#### Information ####

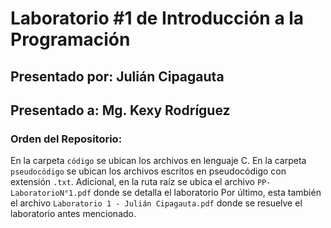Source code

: # Laboratorio \#1 de Introducción a la Programación
## Presentado por: Julián Cipagauta

## Presentado a: Mg. Kexy Rodríguez

### Orden del Repositorio:

En la carpeta `código` se ubican los archivos en lenguaje C.
En la carpeta `pseudocódigo` se ubican los archivos escritos en pseudocódigo con extensión `.txt`.
Adicional, en la ruta raíz se ubica el archivo `PP-LaboratorioN°1.pdf` donde se detalla el laboratorio
Por último, esta también el archivo `Laboratorio 1 - Julián Cipagauta.pdf` donde se resuelve el laboratorio antes mencionado.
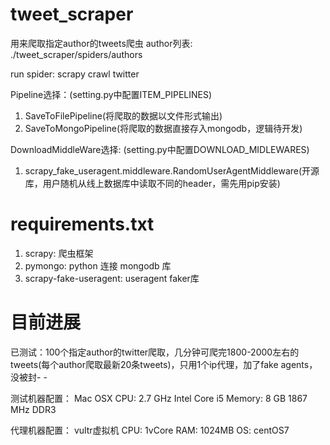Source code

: # tweet_scraper
用来爬取指定author的tweets爬虫
author列表: ./tweet_scraper/spiders/authors

run spider: scrapy crawl twitter

Pipeline选择：(setting.py中配置ITEM_PIPELINES)
1. SaveToFilePipeline(将爬取的数据以文件形式输出)
2. SaveToMongoPipeline(将爬取的数据直接存入mongodb，逻辑待开发)

DownloadMiddleWare选择: (setting.py中配置DOWNLOAD_MIDLEWARES)
1. scrapy_fake_useragent.middleware.RandomUserAgentMiddleware(开源库，用户随机从线上数据库中读取不同的header，需先用pip安装)


# requirements.txt
1. scrapy: 爬虫框架
2. pymongo: python 连接 mongodb 库
3. scrapy-fake-useragent: useragent faker库


# 目前进展
已测试：100个指定author的twitter爬取，几分钟可爬完1800-2000左右的tweets(每个author爬取最新20条tweets)，只用1个ip代理，加了fake agents，没被封- -

测试机器配置：
Mac OSX
CPU: 2.7 GHz Intel Core i5
Memory: 8 GB 1867 MHz DDR3

代理机器配置：
vultr虚拟机
CPU: 1vCore
RAM: 1024MB
OS: centOS7
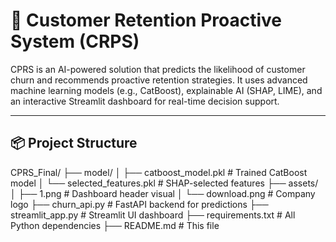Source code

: # 🧠 Customer Retention Proactive System (CRPS)

CPRS is an AI-powered solution that predicts the likelihood of customer churn and recommends proactive retention strategies. It uses advanced machine learning models (e.g., CatBoost), explainable AI (SHAP, LIME), and an interactive Streamlit dashboard for real-time decision support.

---

## 📦 Project Structure
CPRS_Final/
├── model/
│ ├── catboost_model.pkl # Trained CatBoost model
│ └── selected_features.pkl # SHAP-selected features
├── assets/
│ ├── 1.png # Dashboard header visual
│ └── download.png # Company logo
├── churn_api.py # FastAPI backend for predictions
├── streamlit_app.py # Streamlit UI dashboard
├── requirements.txt # All Python dependencies
├── README.md # This file
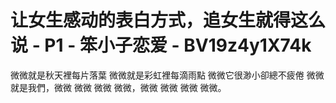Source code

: # 让女生感动的表白方式，追女生就得这么说 - P1 - 笨小子恋爱 - BV19z4y1X74k

微微就是秋天裡每片落葉 微微就是彩虹裡每滴雨點 微微它很渺小卻總不疲倦 微微就是我們，微微 微微 微微 微微，微微 微微 微微 微微。


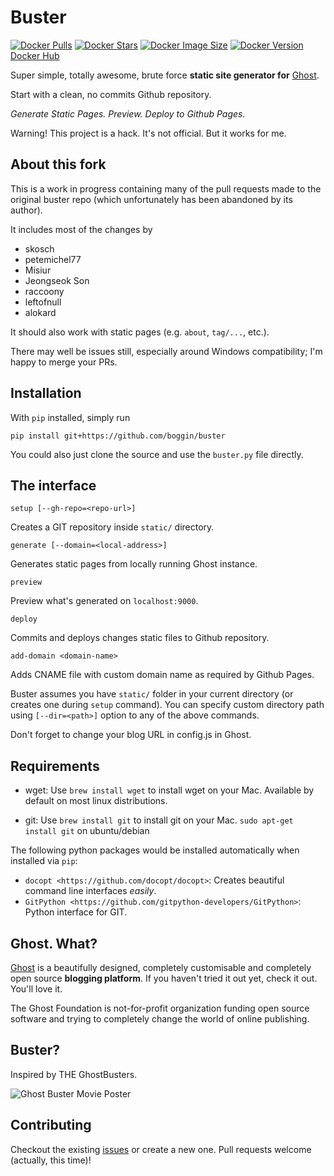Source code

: # Buster

[![Docker Pulls](https://img.shields.io/docker/pulls/unsettling/buster.svg)](https://microbadger.com/images/unsettling/buster)
[![Docker Stars](https://img.shields.io/docker/stars/unsettling/buster.svg)](https://microbadger.com/images/unsettling/buster)
[![Docker Image Size](https://images.microbadger.com/badges/image/unsettling/buster.svg)](https://microbadger.com/images/unsettling/buster)
[![Docker Version](https://images.microbadger.com/badges/version/unsettling/buster.svg)](https://microbadger.com/images/unsettling/buster)
[Docker Hub](https://hub.docker.com/r/unsettling/buster/)  

Super simple, totally awesome, brute force **static site generator for**
[Ghost](http://ghost.org/).

Start with a clean, no commits Github repository.

*Generate Static Pages. Preview. Deploy to Github Pages.*

Warning! This project is a hack. It's not official. But it works for me.

## About this fork

This is a work in progress containing many of the pull requests made to the
original buster repo (which unfortunately has been abandoned by its author).

It includes most of the changes by

* skosch
* petemichel77
* Misiur
* Jeongseok Son
* raccoony
* leftofnull
* alokard

It should also work with static pages (e.g. `about`, `tag/...`, etc.).

There may well be issues still, especially around Windows compatibility; I'm
happy to merge your PRs.

## Installation

With `pip` installed, simply run

    pip install git+https://github.com/boggin/buster

You could also just clone the source and use the `buster.py` file directly.

## The interface

    setup [--gh-repo=<repo-url>]

Creates a GIT repository inside `static/` directory.

    generate [--domain=<local-address>]

Generates static pages from locally running Ghost instance.

    preview

Preview what's generated on `localhost:9000`.

    deploy

Commits and deploys changes static files to Github repository.

    add-domain <domain-name>

Adds CNAME file with custom domain name as required by Github Pages.

Buster assumes you have `static/` folder in your current directory (or
creates one during `setup` command). You can specify custom directory
path using `[--dir=<path>]` option to any of the above commands.

Don't forget to change your blog URL in config.js in Ghost.

## Requirements

* wget: Use `brew install wget` to install wget on your Mac.
   Available by default on most linux distributions.

* git: Use `brew install git` to install git on your Mac.
   `sudo apt-get install git` on ubuntu/debian

The following python packages would be installed automatically when
installed via `pip`:

* `docopt <https://github.com/docopt/docopt>`: Creates beautiful
   command line interfaces *easily*.
* `GitPython <https://github.com/gitpython-developers/GitPython>`:
   Python interface for GIT.

## Ghost. What?

[Ghost](http://ghost.org/features/) is a beautifully designed,
completely customisable and completely open
source **blogging platform**. If you haven't tried it out yet, check it out. 
You'll love it.

The Ghost Foundation is not-for-profit organization funding open source
software and trying to completely change the world of online publishing.

## Buster?

Inspired by THE GhostBusters.

![Ghost Buster Movie Poster](https://upload.wikimedia.org/wikipedia/commons/thumb/1/12/Lego_Ghostbusters_%282914485906%29.jpg/320px-Lego_Ghostbusters_%282914485906%29.jpg?uselang=en-gb)

## Contributing

Checkout the existing [issues](https://github.com/boggin/buster/issues) or create a new one. Pull requests welcome (actually, this time)!
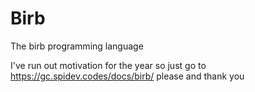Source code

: # Birb
The birb programming language

I've run out motivation for the year so just go to https://gc.spidev.codes/docs/birb/ please and thank you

####

● **Exercise goal**: From the line containing "[Ghost](http://ghost.org/features/) is a" down to the end of the listing above, every line is to be returned exactly, though the pictures are not.

● **Answer to the exercise**:
[Ghost](http://ghost.org/features/) is a beautifully designed,
completely customisable and completely open
source **blogging platform**. If you haven't tried it out yet, check it out. 
You'll love it.

The Ghost Foundation is not-for-profit organization funding open source
software and trying to completely change the world of online publishing.

## Buster?

Inspired by THE GhostBusters.

![Ghost Buster Movie Poster](https://upload.wikimedia.org/wikipedia/commons/thumb/1/12/Lego_Ghostbusters_%282914485906%29.jpg/320px-Lego_Ghostbusters_%282914485906%29.jpg?uselang=en-gb)

## Contributing

Checkout the existing [issues](https://github.com/boggin/buster/issues) or create a new one. Pull requests welcome (actually, this time)!
Source code

: # Birb
The birb programming language

I've run out motivation for the year so just go to https://gc.spidev.codes/docs/birb/ please and thank you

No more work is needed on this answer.